■ Records shown ■
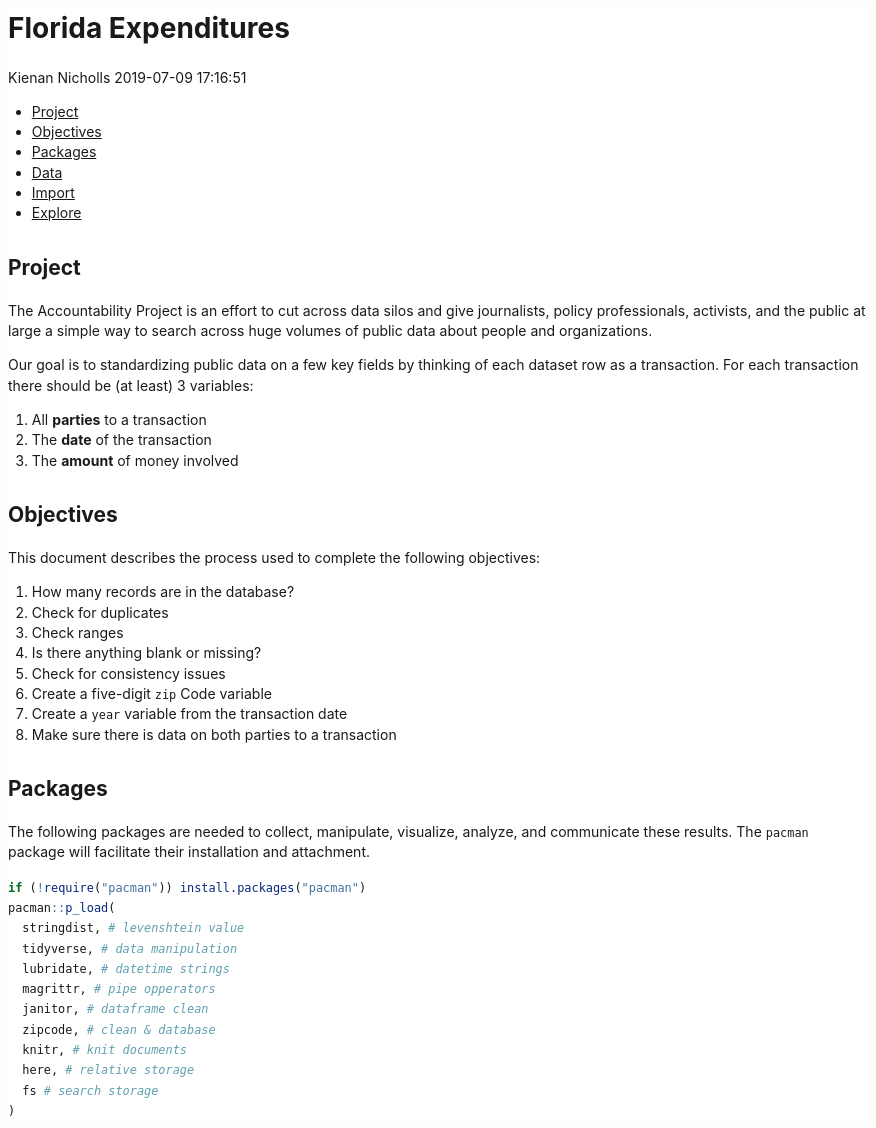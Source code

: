 Florida Expenditures
================
Kienan Nicholls
2019-07-09 17:16:51

  - [Project](#project)
  - [Objectives](#objectives)
  - [Packages](#packages)
  - [Data](#data)
  - [Import](#import)
  - [Explore](#explore)

## Project

The Accountability Project is an effort to cut across data silos and
give journalists, policy professionals, activists, and the public at
large a simple way to search across huge volumes of public data about
people and organizations.

Our goal is to standardizing public data on a few key fields by thinking
of each dataset row as a transaction. For each transaction there should
be (at least) 3 variables:

1.  All **parties** to a transaction
2.  The **date** of the transaction
3.  The **amount** of money involved

## Objectives

This document describes the process used to complete the following
objectives:

1.  How many records are in the database?
2.  Check for duplicates
3.  Check ranges
4.  Is there anything blank or missing?
5.  Check for consistency issues
6.  Create a five-digit `zip` Code variable
7.  Create a `year` variable from the transaction date
8.  Make sure there is data on both parties to a transaction

## Packages

The following packages are needed to collect, manipulate, visualize,
analyze, and communicate these results. The `pacman` package will
facilitate their installation and attachment.

``` r
if (!require("pacman")) install.packages("pacman")
pacman::p_load(
  stringdist, # levenshtein value
  tidyverse, # data manipulation
  lubridate, # datetime strings
  magrittr, # pipe opperators
  janitor, # dataframe clean
  zipcode, # clean & database
  knitr, # knit documents
  here, # relative storage
  fs # search storage 
)
```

■ Exercise ■
Return all the material exactly, pictures excluded.

■ Result for this exercise ■
Source code

: Florida Expenditures
================
Kienan Nicholls
2019-07-09 17:16:51

  - [Project](#project)
  - [Objectives](#objectives)
  - [Packages](#packages)
  - [Data](#data)
  - [Import](#import)
  - [Explore](#explore)

## Project

The Accountability Project is an effort to cut across data silos and
give journalists, policy professionals, activists, and the public at
large a simple way to search across huge volumes of public data about
people and organizations.

Our goal is to standardizing public data on a few key fields by thinking
of each dataset row as a transaction. For each transaction there should
be (at least) 3 variables:

1.  All **parties** to a transaction
2.  The **date** of the transaction
3.  The **amount** of money involved

## Objectives

This document describes the process used to complete the following
objectives:

1.  How many records are in the database?
2.  Check for duplicates
3.  Check ranges
4.  Is there anything blank or missing?
5.  Check for consistency issues
6.  Create a five-digit `zip` Code variable
7.  Create a `year` variable from the transaction date
8.  Make sure there is data on both parties to a transaction

## Packages

The following packages are needed to collect, manipulate, visualize,
analyze, and communicate these results. The `pacman` package will
facilitate their installation and attachment.

``` r
if (!require("pacman")) install.packages("pacman")
pacman::p_load(
  stringdist, # levenshtein value
  tidyverse, # data manipulation
  lubridate, # datetime strings
  magrittr, # pipe opperators
  janitor, # dataframe clean
  zipcode, # clean & database
  knitr, # knit documents
  here, # relative storage
  fs # search storage 
)
```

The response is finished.